> [Description of the task]: Find all the lines in the entries below that hold the word "like" and copy them.

> [Data for this task]:
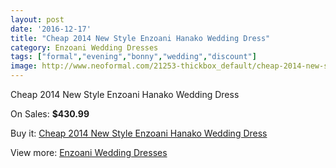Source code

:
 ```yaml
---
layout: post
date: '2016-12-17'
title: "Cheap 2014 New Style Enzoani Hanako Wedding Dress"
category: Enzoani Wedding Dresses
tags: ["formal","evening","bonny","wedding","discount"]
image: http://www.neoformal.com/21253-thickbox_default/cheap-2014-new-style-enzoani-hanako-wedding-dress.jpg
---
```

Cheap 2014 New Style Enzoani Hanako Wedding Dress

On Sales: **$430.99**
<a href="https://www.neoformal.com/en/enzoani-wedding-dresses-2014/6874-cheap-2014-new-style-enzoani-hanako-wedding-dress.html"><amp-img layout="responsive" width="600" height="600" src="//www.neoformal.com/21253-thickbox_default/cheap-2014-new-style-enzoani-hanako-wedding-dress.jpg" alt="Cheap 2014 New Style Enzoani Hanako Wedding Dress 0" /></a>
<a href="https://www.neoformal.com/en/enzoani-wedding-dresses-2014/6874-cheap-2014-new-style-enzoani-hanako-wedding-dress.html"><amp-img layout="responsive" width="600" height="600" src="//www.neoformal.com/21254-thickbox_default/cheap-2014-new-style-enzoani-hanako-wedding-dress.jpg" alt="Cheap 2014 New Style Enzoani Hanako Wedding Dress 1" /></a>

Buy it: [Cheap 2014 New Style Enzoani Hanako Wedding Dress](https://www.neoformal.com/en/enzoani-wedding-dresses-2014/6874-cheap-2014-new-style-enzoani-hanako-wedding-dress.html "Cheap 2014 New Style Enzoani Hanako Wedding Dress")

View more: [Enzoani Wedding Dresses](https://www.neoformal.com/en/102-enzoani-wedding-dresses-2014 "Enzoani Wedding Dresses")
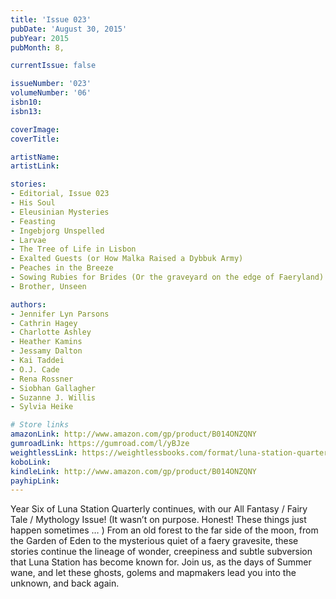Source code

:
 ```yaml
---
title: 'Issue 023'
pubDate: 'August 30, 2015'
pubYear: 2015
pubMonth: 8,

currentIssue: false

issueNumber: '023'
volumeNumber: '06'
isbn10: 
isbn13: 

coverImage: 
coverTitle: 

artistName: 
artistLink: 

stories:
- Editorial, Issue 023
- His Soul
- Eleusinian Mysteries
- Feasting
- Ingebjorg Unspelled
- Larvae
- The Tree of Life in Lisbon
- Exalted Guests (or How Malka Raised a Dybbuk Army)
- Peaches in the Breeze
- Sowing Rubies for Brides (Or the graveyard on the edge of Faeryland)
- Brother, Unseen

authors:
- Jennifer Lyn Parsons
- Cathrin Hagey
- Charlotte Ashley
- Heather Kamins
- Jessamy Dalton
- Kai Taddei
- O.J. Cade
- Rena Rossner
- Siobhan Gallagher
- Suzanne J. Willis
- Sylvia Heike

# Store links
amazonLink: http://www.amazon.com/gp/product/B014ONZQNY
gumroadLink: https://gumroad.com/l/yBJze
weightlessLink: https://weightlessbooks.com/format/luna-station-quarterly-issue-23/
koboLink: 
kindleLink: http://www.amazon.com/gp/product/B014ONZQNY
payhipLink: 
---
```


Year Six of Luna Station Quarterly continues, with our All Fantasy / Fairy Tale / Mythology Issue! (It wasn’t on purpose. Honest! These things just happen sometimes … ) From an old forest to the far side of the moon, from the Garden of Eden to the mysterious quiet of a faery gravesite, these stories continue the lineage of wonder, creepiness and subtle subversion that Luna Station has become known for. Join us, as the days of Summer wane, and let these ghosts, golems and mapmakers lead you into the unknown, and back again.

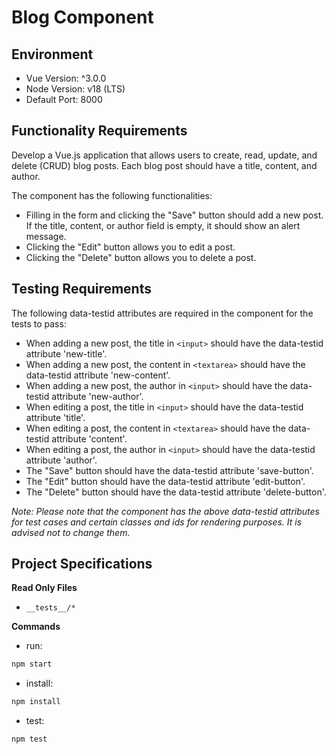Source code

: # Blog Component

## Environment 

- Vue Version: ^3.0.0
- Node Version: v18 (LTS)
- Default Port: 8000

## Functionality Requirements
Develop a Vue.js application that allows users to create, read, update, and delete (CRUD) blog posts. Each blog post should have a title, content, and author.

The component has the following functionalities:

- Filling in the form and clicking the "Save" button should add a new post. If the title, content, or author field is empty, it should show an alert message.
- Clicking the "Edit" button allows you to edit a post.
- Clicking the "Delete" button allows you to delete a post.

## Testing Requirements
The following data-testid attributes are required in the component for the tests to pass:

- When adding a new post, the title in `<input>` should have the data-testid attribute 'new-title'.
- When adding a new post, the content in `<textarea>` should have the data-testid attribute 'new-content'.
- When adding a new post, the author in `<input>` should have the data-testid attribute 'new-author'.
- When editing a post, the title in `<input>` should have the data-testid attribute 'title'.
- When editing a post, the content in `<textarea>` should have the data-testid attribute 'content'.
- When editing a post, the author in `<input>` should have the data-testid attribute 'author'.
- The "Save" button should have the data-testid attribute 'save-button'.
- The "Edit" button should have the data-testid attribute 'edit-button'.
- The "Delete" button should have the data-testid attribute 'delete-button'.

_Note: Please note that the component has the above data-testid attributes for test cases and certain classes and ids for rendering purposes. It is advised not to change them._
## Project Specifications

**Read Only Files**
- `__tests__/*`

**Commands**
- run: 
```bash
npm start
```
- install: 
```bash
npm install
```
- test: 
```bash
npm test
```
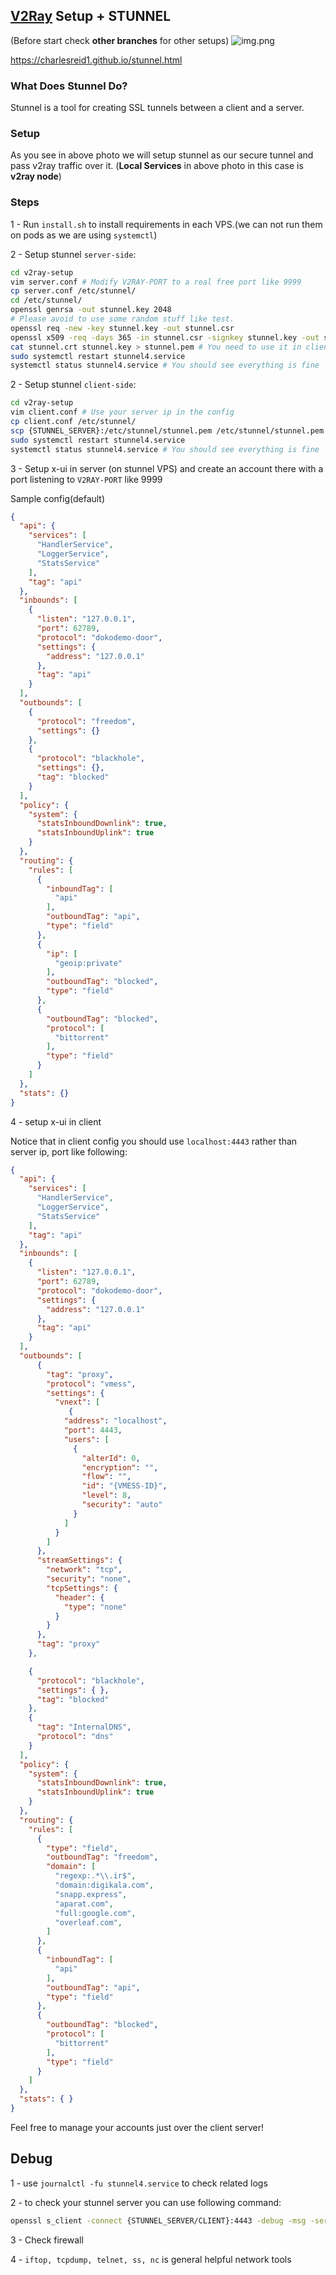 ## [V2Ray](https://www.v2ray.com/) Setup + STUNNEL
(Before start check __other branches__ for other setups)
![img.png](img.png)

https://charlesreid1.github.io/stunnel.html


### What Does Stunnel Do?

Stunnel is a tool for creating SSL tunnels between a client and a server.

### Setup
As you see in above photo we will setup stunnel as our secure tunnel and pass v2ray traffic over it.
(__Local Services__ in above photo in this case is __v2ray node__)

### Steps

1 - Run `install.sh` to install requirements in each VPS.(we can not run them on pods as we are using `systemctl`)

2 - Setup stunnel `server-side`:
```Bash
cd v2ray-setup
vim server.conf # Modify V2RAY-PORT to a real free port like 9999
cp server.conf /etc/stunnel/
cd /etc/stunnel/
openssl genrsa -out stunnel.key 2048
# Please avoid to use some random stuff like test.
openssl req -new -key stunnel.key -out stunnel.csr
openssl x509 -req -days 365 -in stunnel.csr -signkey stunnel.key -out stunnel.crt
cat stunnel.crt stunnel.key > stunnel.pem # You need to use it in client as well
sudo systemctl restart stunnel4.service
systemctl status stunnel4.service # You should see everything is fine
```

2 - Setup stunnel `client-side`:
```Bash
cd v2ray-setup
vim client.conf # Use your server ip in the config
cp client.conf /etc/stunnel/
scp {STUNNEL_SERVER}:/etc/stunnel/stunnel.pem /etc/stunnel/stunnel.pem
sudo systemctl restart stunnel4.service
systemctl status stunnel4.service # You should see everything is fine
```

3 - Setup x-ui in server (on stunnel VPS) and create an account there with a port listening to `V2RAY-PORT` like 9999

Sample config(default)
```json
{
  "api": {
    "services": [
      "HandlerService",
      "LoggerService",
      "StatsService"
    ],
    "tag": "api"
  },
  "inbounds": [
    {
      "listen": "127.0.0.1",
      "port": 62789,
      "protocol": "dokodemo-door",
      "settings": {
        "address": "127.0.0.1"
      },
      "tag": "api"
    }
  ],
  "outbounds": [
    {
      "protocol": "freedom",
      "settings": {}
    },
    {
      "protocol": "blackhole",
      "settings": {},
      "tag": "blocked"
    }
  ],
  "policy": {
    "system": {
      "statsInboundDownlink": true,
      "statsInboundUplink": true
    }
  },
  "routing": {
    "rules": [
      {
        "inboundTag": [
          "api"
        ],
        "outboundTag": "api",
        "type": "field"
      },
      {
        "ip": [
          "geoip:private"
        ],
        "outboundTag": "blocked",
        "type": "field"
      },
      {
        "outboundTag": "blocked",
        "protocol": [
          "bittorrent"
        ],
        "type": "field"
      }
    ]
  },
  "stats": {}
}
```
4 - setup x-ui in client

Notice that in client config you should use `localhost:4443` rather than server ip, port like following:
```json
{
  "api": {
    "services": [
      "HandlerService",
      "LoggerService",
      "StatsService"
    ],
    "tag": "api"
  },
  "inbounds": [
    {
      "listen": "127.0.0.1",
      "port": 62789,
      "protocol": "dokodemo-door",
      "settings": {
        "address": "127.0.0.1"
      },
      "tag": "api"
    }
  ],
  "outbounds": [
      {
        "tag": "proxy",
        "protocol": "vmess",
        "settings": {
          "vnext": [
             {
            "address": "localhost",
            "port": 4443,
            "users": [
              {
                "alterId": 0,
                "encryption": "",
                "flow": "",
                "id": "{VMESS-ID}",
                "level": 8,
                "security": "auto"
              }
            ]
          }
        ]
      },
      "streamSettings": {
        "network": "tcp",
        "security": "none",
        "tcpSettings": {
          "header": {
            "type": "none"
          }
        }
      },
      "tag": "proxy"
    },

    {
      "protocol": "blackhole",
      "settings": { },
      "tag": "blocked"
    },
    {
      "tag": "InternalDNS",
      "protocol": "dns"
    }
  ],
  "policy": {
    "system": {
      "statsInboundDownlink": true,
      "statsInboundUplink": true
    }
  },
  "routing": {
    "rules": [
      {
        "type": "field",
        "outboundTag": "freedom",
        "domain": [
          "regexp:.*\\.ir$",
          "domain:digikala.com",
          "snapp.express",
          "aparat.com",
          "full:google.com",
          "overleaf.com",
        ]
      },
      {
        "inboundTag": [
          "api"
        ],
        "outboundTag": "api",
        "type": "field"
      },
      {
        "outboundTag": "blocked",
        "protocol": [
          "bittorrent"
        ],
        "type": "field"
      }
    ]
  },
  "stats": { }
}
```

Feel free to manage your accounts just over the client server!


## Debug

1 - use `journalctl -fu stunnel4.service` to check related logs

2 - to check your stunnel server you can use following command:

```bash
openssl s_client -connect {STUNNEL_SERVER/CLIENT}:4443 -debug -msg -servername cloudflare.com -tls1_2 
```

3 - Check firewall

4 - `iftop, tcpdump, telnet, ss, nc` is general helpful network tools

> [Response for this exercise]:
vim server.conf # Modify V2RAY-PORT to a real free port like 9999
# Please avoid to use some random stuff like test.
3 - Setup x-ui in server (on stunnel VPS) and create an account there with a port listening to `V2RAY-PORT` like 9999
Notice that in client config you should use `localhost:4443` rather than server ip, port like following:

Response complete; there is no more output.